Inspiration struck Tim Rothwell on a summer day. While relaxing next to his pool at his Citrus Heights home, he realized: This would be the perfect spot for a pirate ship.
So, he built one – or at least one side of the boat, docked alongside its own kidney-shaped harbor. And Rothwell knows where every kid on the cul de sac will be this Halloween – taking a peek at his private pirate galleon.
“I’m all set,” Rothwell said. “I’ve got lights strung everywhere. It looks particularly magical at night. It’s really kind of romantic.”
Some DIYers limit their fantasies to Halloween decorating. Not Rothwell. His boat will “float” year round.
“Who doesn’t want to be a pirate when they’re growing up?” he asked with a big grin. “This is every kid’s fantasy.”
Of course, he’s quick to point to his inspiration: not Johnny Depp, but Pittsburgh.
“I’m a swashbuckling Pittsburgh Pirates fan,” he said as he surveyed his backyard boat. “We may not be in the World Series, but I have my ship. I’d bet there’s not a Pirates fan in Pittsburgh that has one of these in their yard.
“If I was a fan of some other team, I might have done something else,” he added. “If I was a (St. Louis) Cardinals fan, I could have built a big bird. But I’m a Pirates guy.”
Rothwell, 55, built the 10-foot-tall ship from scrap. A roofer by trade, he also does fencing and other carpentry. Most of the 28-foot-long hull came from discarded redwood fence boards and other miscellaneous lumber. The rest? Improvisation.

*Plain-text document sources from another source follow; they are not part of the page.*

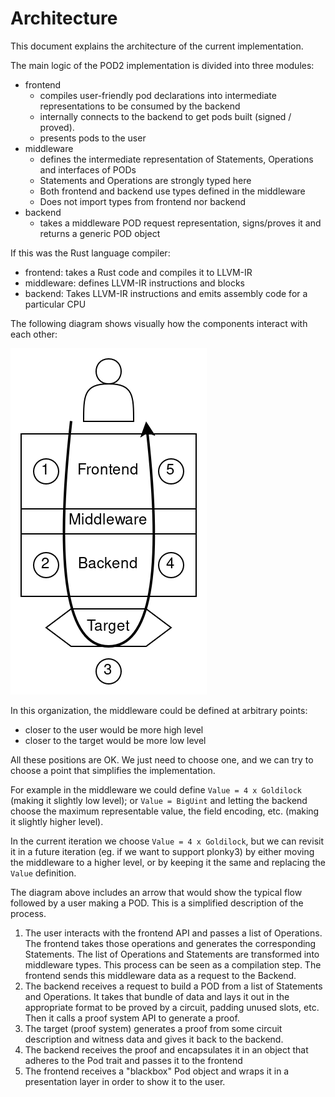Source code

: # Architecture

This document explains the architecture of the current implementation.

The main logic of the POD2 implementation is divided into three modules:
- frontend
    - compiles user-friendly pod declarations into intermediate representations to be consumed by the backend
    - internally connects to the backend to get pods built (signed / proved).
    - presents pods to the user
- middleware
    - defines the intermediate representation of Statements, Operations and interfaces of PODs
    - Statements and Operations are strongly typed here
    - Both frontend and backend use types defined in the middleware
    - Does not import types from frontend nor backend
- backend
    - takes a middleware POD request representation, signs/proves it and returns a generic POD object

If this was the Rust language compiler:
- frontend: takes a Rust code and compiles it to LLVM-IR
- middleware: defines LLVM-IR instructions and blocks
- backend: Takes LLVM-IR instructions and emits assembly code for a particular CPU

The following diagram shows visually how the components interact with each other:

![](img/frontend-backend.png)

In this organization, the middleware could be defined at arbitrary points:
- closer to the user would be more high level
- closer to the target would be more low level

All these positions are OK.  We just need to choose one, and we can try to choose a point that simplifies the implementation.

For example in the middleware we could define `Value = 4 x Goldilock` (making it slightly low level); or `Value = BigUint` and letting the backend choose the maximum representable value, the field encoding, etc. (making it slightly higher level).

In the current iteration we choose `Value = 4 x Goldilock`, but we can revisit it in a future iteration (eg. if we want to support plonky3) by either moving the middleware to a higher level, or by keeping it the same and replacing the `Value` definition.

The diagram above includes an arrow that would show the typical flow followed by a user making a POD.  This is a simplified description of the process.
1. The user interacts with the frontend API and passes a list of Operations.  The frontend takes those operations and generates the corresponding Statements.  The list of Operations and Statements are transformed into middleware types.  This process can be seen as a compilation step.  The frontend sends this middleware data as a request to the Backend.
2. The backend receives a request to build a POD from a list of Statements and Operations.  It takes that bundle of data and lays it out in the appropriate format to be proved by a circuit, padding unused slots, etc.  Then it calls a proof system API to generate a proof.
3. The target (proof system) generates a proof from some circuit description and witness data and gives it back to the backend.
4. The backend receives the proof and encapsulates it in an object that adheres to the Pod trait and passes it to the frontend
5. The frontend receives a "blackbox" Pod object and wraps it in a presentation layer in order to show it to the user.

Big tubes that once held roofing paper became cannons that spew water. Dog pull-toys (from a dollar store) form rope rigging. Black iron hardware, made to give gates a vintage country look, instead add age to this timeless watercraft.
“I spent less than $200 on the whole thing,” Rothwell said. “All it took was a lot of imagination.”
When neighbors heard about the pirate project, they pitched in.
“I got these big ropes from the lady across the street,” Rothwell said of dock-worthy mooring lines. “They were used on the ranch of her father, L.J. Garcia. They were used to hoist bales of hay (into a loft), but they look like they were made for this ship.”
His personal schooner now comes complete with gang plank (over the pool) and kegs of “rum” (actually, they once held whiskey).
But what really catches second looks is the life-size great white shark head that crashes out of the hull. (Rothwell found the “Jaws” lookalike in a movie memorabilia catalog.) Mr. Sharky is surrounded by a mosaic of fish in all shapes, sizes and materials.
“I shopped everywhere I could find bargains,” Rothwell said. “If it was shaped like a fish, I bought it.”
Rothwell’s pirate ship sees its first Halloween sailing Thursday, and this captain has it all planned. His trick-or-treaters will remember his watery display.
“I like to be different,” he said. “I like to make people smile. I like to blow people away – in a good way. Most of all, this is about having fun.”